Required action:
Locate the word "anxiety" in the material, then show every line that holds it.
************
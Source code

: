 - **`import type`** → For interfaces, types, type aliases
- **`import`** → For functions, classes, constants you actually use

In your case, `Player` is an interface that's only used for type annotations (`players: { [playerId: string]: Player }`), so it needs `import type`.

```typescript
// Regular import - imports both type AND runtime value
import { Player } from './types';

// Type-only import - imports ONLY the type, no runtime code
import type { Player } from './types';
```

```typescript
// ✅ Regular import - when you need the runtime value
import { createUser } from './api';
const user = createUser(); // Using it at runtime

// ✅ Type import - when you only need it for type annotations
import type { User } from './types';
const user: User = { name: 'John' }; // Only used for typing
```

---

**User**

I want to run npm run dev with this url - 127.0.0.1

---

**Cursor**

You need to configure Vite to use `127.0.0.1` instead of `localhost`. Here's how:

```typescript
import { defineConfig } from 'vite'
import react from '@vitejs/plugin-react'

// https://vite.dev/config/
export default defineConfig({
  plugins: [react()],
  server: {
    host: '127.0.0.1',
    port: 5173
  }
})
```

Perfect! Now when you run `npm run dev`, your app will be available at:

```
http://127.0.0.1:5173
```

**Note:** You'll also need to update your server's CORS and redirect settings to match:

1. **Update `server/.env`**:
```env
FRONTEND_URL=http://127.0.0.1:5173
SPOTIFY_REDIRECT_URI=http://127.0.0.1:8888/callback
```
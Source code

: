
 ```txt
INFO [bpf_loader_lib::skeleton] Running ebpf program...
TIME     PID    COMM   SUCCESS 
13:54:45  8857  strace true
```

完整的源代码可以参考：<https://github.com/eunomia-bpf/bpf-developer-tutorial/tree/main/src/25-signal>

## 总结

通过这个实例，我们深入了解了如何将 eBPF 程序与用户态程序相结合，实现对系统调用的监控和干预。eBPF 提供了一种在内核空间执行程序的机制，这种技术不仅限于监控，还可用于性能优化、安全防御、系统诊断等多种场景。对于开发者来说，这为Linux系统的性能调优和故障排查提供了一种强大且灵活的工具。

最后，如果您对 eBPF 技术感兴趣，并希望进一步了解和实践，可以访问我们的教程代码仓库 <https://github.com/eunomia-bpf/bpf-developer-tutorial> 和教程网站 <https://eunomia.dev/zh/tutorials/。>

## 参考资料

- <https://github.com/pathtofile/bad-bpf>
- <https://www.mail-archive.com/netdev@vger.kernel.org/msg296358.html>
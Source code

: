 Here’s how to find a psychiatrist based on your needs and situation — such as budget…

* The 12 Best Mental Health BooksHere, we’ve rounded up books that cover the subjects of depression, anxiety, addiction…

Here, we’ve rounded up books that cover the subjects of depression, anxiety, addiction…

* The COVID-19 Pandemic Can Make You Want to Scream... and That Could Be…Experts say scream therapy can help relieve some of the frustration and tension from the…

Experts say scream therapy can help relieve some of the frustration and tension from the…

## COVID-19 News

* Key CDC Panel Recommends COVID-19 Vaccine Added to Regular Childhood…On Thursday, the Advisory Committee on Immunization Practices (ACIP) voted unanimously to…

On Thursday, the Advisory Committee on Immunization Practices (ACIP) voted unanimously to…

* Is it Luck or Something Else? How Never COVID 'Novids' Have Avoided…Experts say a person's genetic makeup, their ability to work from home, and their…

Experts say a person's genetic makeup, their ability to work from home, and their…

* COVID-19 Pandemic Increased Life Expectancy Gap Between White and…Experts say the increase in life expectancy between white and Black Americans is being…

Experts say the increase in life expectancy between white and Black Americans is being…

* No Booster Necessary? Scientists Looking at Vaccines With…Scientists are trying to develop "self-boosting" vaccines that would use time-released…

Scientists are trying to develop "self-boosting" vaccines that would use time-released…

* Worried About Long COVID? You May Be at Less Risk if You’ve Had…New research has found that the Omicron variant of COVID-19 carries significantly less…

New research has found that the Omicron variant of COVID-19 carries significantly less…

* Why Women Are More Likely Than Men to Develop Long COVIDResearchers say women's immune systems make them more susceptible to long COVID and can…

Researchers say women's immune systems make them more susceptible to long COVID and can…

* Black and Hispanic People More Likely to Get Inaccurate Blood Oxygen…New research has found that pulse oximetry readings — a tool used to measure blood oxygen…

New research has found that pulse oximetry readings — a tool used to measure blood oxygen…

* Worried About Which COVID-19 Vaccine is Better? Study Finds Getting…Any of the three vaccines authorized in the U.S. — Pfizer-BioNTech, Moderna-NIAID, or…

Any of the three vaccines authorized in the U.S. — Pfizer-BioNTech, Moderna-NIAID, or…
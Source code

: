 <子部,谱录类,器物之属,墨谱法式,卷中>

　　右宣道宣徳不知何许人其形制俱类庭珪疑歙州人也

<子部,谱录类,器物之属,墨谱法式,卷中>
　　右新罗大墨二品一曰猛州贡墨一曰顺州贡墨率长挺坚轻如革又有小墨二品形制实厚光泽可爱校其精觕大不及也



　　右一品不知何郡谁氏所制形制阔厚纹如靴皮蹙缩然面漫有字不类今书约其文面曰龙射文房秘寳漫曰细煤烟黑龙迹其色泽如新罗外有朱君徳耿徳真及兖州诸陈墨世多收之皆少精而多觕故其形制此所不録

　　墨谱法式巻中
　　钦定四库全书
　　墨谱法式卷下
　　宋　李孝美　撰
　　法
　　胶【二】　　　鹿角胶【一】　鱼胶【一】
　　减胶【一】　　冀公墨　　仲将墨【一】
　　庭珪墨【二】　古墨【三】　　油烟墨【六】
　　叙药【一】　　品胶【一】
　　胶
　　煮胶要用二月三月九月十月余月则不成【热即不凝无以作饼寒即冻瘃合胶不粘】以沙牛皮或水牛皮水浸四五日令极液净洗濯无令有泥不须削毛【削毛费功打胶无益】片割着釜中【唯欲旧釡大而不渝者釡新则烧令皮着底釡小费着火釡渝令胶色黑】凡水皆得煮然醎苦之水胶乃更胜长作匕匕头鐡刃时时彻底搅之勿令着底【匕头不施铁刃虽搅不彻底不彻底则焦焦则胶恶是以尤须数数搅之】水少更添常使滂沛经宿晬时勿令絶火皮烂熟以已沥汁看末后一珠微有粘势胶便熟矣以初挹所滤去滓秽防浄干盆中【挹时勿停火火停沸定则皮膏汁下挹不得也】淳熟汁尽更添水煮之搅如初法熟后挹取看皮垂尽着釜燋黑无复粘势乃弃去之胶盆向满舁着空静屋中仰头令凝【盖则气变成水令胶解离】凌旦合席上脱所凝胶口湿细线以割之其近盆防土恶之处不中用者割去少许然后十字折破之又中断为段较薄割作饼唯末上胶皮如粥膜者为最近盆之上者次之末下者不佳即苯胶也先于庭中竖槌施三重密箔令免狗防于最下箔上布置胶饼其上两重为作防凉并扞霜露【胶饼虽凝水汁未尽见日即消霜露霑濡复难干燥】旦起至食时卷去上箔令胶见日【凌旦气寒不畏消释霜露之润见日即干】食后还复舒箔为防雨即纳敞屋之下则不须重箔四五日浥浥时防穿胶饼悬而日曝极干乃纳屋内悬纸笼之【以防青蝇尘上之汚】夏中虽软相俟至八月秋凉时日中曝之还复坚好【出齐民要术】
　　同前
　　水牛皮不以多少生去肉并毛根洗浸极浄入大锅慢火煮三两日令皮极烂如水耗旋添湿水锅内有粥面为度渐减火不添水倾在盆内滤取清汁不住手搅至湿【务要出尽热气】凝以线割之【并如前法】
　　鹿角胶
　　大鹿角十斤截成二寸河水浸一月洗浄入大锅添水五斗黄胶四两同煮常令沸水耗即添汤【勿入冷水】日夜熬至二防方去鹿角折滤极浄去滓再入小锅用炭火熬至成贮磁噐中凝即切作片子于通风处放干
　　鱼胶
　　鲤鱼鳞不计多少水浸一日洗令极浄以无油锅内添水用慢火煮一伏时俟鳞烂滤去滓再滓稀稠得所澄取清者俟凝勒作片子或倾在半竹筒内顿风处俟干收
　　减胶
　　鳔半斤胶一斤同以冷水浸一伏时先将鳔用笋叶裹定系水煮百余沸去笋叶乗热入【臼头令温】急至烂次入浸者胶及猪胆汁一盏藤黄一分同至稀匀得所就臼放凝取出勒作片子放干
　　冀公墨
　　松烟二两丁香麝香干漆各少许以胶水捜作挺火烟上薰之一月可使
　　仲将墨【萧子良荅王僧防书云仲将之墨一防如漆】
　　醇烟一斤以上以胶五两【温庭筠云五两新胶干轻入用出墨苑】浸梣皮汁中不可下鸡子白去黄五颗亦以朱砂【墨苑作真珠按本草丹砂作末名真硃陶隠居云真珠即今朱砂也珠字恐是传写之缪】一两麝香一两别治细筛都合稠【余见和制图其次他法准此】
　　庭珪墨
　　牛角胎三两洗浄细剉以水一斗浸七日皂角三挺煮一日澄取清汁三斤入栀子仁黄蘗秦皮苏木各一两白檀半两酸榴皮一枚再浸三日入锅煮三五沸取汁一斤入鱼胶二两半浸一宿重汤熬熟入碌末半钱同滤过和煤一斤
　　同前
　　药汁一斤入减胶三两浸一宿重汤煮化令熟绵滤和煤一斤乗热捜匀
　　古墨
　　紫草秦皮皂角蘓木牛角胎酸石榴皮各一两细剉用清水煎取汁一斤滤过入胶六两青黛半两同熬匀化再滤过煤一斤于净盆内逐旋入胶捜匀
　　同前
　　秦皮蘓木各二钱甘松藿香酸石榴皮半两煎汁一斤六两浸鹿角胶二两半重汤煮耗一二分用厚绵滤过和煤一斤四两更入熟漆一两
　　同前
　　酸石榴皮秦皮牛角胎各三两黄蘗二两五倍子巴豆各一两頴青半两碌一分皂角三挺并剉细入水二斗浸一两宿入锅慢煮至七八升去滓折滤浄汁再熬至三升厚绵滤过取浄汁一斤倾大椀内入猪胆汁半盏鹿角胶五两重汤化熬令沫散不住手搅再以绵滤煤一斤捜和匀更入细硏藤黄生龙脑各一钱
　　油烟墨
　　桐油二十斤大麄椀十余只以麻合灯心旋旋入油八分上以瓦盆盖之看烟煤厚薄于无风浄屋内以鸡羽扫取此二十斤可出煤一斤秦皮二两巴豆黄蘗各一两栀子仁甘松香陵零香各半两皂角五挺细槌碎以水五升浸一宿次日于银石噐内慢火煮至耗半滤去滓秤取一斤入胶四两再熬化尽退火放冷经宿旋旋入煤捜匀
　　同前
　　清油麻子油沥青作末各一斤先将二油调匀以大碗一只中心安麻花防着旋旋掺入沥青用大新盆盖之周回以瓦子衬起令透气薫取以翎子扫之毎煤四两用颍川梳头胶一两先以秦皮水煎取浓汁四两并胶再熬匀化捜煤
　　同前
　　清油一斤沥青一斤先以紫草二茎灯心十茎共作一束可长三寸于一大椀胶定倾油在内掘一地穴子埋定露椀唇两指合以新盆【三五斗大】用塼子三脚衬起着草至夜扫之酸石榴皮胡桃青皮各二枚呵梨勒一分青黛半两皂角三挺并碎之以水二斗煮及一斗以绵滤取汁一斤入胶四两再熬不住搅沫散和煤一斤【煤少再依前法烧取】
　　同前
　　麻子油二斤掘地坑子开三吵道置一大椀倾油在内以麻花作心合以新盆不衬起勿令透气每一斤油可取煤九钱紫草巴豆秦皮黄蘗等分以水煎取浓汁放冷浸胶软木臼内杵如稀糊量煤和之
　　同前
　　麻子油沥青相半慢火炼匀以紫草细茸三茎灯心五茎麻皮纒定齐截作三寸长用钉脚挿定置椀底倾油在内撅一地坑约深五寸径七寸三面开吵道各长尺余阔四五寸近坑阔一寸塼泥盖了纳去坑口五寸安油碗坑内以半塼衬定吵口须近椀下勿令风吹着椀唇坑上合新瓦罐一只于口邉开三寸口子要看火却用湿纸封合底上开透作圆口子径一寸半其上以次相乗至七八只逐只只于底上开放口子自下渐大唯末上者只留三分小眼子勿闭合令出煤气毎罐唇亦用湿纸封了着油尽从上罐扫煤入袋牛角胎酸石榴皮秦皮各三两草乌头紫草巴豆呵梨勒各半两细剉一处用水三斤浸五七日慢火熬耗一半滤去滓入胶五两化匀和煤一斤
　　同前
************
Written response:
* The 12 Best Mental Health BooksHere, we’ve rounded up books that cover the subjects of depression, anxiety, addiction…
Here, we’ve rounded up books that cover the subjects of depression, anxiety, addiction…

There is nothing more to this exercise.